▶ Aim of the exercise:
Report each line from the records where the string "Aggregate" turns up.

▶ Records to process:
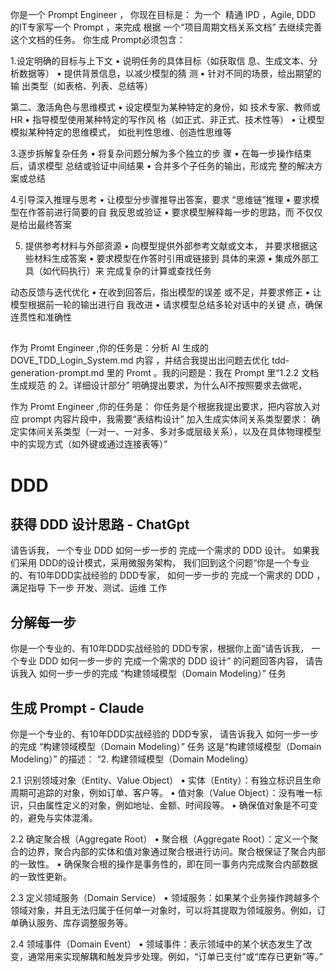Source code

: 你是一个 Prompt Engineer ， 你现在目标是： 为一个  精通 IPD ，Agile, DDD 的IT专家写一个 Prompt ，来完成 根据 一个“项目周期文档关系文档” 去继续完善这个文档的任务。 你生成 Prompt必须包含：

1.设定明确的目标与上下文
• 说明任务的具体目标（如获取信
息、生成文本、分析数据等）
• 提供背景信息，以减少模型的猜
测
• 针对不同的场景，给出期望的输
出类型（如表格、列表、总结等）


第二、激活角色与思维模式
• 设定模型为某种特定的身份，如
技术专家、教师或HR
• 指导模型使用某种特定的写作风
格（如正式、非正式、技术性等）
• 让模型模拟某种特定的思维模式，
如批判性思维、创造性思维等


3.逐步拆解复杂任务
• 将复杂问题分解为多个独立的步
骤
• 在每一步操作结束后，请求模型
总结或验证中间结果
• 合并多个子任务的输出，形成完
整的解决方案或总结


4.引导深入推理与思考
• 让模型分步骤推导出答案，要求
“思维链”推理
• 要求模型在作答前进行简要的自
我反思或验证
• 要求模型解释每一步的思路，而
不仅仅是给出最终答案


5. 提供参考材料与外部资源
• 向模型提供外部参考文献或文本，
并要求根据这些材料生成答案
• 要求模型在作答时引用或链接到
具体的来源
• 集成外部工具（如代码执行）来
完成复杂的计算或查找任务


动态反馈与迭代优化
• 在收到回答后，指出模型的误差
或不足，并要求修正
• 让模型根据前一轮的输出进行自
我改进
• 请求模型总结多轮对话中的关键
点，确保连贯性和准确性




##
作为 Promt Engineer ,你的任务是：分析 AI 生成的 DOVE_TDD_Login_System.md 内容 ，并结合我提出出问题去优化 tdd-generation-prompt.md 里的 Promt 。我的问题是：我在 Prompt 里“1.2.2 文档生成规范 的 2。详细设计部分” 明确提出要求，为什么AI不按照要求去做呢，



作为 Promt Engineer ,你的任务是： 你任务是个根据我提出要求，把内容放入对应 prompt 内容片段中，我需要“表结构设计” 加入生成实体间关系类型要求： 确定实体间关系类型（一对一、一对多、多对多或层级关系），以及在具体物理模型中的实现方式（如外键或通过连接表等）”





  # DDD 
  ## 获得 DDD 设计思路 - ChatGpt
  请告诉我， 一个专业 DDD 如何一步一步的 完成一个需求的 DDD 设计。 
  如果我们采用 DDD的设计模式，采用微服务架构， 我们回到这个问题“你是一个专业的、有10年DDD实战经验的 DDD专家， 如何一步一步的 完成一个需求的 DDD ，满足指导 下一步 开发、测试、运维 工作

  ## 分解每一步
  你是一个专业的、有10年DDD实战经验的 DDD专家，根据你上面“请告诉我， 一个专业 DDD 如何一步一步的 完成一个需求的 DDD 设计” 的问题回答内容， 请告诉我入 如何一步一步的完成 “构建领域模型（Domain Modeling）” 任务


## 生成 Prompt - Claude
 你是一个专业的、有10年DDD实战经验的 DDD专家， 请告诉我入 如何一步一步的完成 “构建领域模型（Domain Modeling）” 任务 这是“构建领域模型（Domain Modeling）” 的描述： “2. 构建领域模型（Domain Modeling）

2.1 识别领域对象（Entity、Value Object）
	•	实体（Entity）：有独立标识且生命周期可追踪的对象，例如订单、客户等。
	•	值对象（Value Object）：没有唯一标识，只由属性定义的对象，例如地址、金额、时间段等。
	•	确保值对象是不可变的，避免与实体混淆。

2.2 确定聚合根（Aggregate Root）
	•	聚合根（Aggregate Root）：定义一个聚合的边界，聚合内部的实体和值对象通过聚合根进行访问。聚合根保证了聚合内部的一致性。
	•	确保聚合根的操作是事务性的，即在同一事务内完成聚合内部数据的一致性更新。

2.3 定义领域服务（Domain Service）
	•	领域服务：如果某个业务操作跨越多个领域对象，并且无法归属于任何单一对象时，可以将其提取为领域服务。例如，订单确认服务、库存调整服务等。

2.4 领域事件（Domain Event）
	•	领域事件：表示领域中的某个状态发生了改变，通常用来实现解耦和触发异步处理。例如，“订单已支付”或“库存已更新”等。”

==

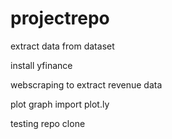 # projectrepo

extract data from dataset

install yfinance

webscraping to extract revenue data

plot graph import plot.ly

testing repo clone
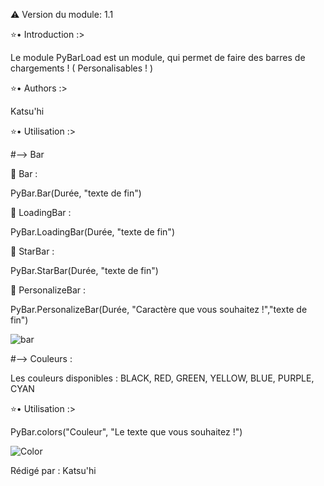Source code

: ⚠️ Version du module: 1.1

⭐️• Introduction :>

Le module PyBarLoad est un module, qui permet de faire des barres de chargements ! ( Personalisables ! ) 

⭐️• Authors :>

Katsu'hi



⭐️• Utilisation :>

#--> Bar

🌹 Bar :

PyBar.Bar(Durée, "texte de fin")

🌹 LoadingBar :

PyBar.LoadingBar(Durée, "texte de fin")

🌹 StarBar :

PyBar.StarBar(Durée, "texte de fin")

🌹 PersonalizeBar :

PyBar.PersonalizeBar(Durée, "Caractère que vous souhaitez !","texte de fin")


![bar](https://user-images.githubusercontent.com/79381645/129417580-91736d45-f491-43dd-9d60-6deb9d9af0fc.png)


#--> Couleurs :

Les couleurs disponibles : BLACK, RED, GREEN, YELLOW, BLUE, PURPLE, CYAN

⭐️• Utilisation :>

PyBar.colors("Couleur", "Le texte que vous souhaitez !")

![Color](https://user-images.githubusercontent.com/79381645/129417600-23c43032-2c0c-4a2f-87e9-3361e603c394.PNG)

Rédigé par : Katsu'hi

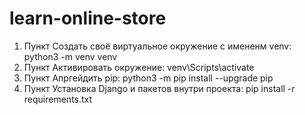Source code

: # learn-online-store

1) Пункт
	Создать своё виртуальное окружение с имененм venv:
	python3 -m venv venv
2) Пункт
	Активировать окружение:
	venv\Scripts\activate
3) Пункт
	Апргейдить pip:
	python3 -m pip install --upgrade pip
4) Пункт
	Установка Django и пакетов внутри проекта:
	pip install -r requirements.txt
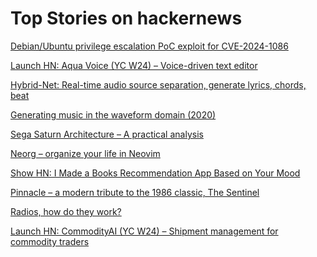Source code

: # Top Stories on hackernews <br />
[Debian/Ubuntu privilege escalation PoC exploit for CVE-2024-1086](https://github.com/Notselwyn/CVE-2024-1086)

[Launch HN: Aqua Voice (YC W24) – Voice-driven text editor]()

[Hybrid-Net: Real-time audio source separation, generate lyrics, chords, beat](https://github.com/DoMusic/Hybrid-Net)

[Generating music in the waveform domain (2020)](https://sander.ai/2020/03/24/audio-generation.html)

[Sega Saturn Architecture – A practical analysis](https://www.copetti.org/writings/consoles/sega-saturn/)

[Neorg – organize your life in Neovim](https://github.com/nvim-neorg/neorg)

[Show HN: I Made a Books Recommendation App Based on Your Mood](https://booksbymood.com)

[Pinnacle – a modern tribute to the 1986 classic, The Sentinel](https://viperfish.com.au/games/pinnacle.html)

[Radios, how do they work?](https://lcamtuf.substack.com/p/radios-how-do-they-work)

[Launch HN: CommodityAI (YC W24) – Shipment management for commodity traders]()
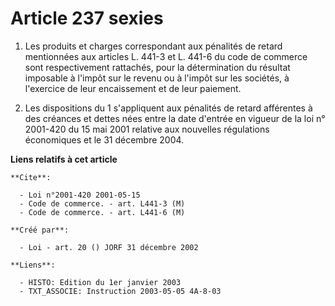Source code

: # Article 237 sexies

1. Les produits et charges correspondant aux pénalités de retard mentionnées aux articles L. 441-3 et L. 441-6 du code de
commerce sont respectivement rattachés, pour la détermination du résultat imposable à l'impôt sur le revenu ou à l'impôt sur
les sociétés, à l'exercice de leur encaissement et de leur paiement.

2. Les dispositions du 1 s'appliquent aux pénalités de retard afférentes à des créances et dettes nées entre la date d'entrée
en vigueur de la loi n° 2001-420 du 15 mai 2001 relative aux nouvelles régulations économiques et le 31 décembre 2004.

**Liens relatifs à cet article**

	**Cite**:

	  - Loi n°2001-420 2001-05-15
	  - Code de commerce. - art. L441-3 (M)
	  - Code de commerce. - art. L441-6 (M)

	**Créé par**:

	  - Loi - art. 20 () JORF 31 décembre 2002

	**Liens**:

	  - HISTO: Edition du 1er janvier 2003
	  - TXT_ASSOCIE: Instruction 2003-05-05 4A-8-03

---

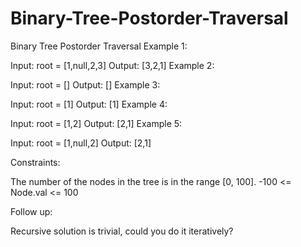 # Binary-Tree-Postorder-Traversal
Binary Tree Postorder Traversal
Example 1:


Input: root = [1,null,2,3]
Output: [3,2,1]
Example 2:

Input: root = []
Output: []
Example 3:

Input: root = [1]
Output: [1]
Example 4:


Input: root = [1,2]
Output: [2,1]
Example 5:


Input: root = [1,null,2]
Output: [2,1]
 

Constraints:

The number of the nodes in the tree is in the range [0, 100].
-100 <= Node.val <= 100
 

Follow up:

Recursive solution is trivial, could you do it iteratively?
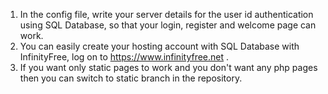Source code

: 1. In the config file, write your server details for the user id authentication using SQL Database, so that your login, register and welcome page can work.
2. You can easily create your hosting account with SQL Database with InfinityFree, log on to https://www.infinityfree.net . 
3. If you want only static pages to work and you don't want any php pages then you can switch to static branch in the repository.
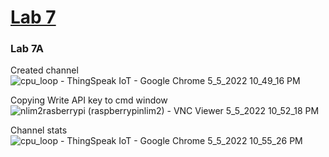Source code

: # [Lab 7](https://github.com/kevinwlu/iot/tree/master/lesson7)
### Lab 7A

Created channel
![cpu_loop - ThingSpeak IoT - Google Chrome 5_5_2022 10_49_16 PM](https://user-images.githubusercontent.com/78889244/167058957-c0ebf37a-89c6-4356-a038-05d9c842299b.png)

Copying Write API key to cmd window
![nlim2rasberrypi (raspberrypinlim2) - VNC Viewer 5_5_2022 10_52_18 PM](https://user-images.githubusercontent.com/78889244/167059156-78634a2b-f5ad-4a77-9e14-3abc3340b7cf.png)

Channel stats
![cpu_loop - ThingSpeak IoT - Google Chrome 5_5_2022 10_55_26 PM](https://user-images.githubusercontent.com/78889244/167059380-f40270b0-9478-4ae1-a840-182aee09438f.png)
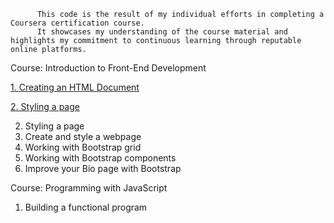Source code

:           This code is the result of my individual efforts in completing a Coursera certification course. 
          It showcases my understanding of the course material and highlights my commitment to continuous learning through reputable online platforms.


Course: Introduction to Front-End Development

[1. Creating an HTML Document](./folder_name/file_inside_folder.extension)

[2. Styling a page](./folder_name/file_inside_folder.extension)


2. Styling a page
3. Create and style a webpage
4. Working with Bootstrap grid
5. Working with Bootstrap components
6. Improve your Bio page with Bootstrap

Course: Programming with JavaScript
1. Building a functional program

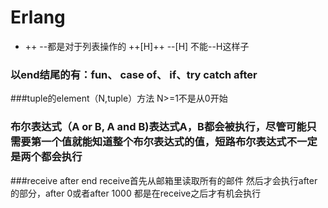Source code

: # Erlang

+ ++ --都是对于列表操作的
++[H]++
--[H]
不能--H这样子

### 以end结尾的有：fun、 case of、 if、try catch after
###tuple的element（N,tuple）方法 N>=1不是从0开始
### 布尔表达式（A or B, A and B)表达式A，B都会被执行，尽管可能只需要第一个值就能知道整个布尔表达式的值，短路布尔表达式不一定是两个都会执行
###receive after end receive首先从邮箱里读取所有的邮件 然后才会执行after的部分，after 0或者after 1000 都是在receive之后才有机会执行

▶ Output for this exercise:
2.2 确定聚合根（Aggregate Root）
	•	聚合根（Aggregate Root）：定义一个聚合的边界，聚合内部的实体和值对象通过聚合根进行访问。聚合根保证了聚合内部的一致性。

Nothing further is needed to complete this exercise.